> **MATERIALS PROVIDED**
════

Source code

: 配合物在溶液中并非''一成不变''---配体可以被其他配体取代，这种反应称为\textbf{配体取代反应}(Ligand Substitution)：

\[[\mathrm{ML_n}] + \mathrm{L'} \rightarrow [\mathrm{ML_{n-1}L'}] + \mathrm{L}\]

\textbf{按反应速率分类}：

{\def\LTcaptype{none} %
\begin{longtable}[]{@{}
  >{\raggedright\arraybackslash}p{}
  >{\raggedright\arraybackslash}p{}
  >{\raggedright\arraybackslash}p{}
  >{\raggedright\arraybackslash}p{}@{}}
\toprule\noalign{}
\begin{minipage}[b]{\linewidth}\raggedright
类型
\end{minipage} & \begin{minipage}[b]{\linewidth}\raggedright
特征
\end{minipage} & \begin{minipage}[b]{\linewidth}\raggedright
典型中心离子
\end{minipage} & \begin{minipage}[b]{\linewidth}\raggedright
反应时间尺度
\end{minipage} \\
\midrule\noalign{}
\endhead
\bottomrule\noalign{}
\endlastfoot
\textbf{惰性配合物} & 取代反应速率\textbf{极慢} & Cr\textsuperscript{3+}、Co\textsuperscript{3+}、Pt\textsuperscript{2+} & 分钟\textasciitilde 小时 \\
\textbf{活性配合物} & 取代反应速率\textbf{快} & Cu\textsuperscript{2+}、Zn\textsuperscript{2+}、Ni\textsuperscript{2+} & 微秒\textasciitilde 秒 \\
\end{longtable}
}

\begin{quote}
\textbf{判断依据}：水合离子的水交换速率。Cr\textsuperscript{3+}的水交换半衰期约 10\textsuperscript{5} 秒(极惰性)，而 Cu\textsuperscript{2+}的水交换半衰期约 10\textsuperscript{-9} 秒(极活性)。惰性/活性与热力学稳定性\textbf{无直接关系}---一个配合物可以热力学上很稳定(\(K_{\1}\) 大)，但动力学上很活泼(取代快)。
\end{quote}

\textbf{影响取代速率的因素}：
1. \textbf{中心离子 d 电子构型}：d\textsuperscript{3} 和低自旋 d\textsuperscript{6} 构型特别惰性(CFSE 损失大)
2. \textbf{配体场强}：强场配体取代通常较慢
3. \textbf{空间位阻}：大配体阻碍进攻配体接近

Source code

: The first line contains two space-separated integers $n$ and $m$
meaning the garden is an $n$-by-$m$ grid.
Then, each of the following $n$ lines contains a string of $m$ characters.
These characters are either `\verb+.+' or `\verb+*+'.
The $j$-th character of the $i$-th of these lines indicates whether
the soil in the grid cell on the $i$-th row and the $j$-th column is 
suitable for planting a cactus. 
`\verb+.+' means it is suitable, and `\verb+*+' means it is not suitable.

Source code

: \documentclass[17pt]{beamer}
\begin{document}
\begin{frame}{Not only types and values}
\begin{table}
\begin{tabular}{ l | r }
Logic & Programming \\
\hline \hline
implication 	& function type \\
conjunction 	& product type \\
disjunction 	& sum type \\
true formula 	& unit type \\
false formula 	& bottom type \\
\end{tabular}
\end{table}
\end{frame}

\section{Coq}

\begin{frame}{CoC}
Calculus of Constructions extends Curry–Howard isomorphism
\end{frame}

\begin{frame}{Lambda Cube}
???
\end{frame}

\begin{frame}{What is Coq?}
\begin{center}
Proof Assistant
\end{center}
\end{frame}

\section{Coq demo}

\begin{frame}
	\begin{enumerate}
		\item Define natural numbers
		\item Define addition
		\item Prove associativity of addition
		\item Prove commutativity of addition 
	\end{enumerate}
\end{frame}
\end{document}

════

> **WHAT TO WORK ON**
What is needed is an exact copy of every record above.

> **EXERCISE ANSWER**
Source code

: 配合物在溶液中并非''一成不变''---配体可以被其他配体取代，这种反应称为\textbf{配体取代反应}(Ligand Substitution)：

\[[\mathrm{ML_n}] + \mathrm{L'} \rightarrow [\mathrm{ML_{n-1}L'}] + \mathrm{L}\]

\textbf{按反应速率分类}：

{\def\LTcaptype{none} %
\begin{longtable}[]{@{}
  >{\raggedright\arraybackslash}p{}
  >{\raggedright\arraybackslash}p{}
  >{\raggedright\arraybackslash}p{}
  >{\raggedright\arraybackslash}p{}@{}}
\toprule\noalign{}
\begin{minipage}[b]{\linewidth}\raggedright
类型
\end{minipage} & \begin{minipage}[b]{\linewidth}\raggedright
特征
\end{minipage} & \begin{minipage}[b]{\linewidth}\raggedright
典型中心离子
\end{minipage} & \begin{minipage}[b]{\linewidth}\raggedright
反应时间尺度
\end{minipage} \\
\midrule\noalign{}
\endhead
\bottomrule\noalign{}
\endlastfoot
\textbf{惰性配合物} & 取代反应速率\textbf{极慢} & Cr\textsuperscript{3+}、Co\textsuperscript{3+}、Pt\textsuperscript{2+} & 分钟\textasciitilde 小时 \\
\textbf{活性配合物} & 取代反应速率\textbf{快} & Cu\textsuperscript{2+}、Zn\textsuperscript{2+}、Ni\textsuperscript{2+} & 微秒\textasciitilde 秒 \\
\end{longtable}
}

\begin{quote}
\textbf{判断依据}：水合离子的水交换速率。Cr\textsuperscript{3+}的水交换半衰期约 10\textsuperscript{5} 秒(极惰性)，而 Cu\textsuperscript{2+}的水交换半衰期约 10\textsuperscript{-9} 秒(极活性)。惰性/活性与热力学稳定性\textbf{无直接关系}---一个配合物可以热力学上很稳定(\(K_{\1}\) 大)，但动力学上很活泼(取代快)。
\end{quote}

\textbf{影响取代速率的因素}：
1. \textbf{中心离子 d 电子构型}：d\textsuperscript{3} 和低自旋 d\textsuperscript{6} 构型特别惰性(CFSE 损失大)
2. \textbf{配体场强}：强场配体取代通常较慢
3. \textbf{空间位阻}：大配体阻碍进攻配体接近

Source code

: The first line contains two space-separated integers $n$ and $m$
meaning the garden is an $n$-by-$m$ grid.
Then, each of the following $n$ lines contains a string of $m$ characters.
These characters are either `\verb+.+' or `\verb+*+'.
The $j$-th character of the $i$-th of these lines indicates whether
the soil in the grid cell on the $i$-th row and the $j$-th column is 
suitable for planting a cactus. 
`\verb+.+' means it is suitable, and `\verb+*+' means it is not suitable.

Source code

: \documentclass[17pt]{beamer}
\begin{document}
\begin{frame}{Not only types and values}
\begin{table}
\begin{tabular}{ l | r }
Logic & Programming \\
\hline \hline
implication 	& function type \\
conjunction 	& product type \\
disjunction 	& sum type \\
true formula 	& unit type \\
false formula 	& bottom type \\
\end{tabular}
\end{table}
\end{frame}

\section{Coq}

\begin{frame}{CoC}
Calculus of Constructions extends Curry–Howard isomorphism
\end{frame}

\begin{frame}{Lambda Cube}
???
\end{frame}

\begin{frame}{What is Coq?}
\begin{center}
Proof Assistant
\end{center}
\end{frame}

\section{Coq demo}

\begin{frame}
	\begin{enumerate}
		\item Define natural numbers
		\item Define addition
		\item Prove associativity of addition
		\item Prove commutativity of addition 
	\end{enumerate}
\end{frame}
\end{document}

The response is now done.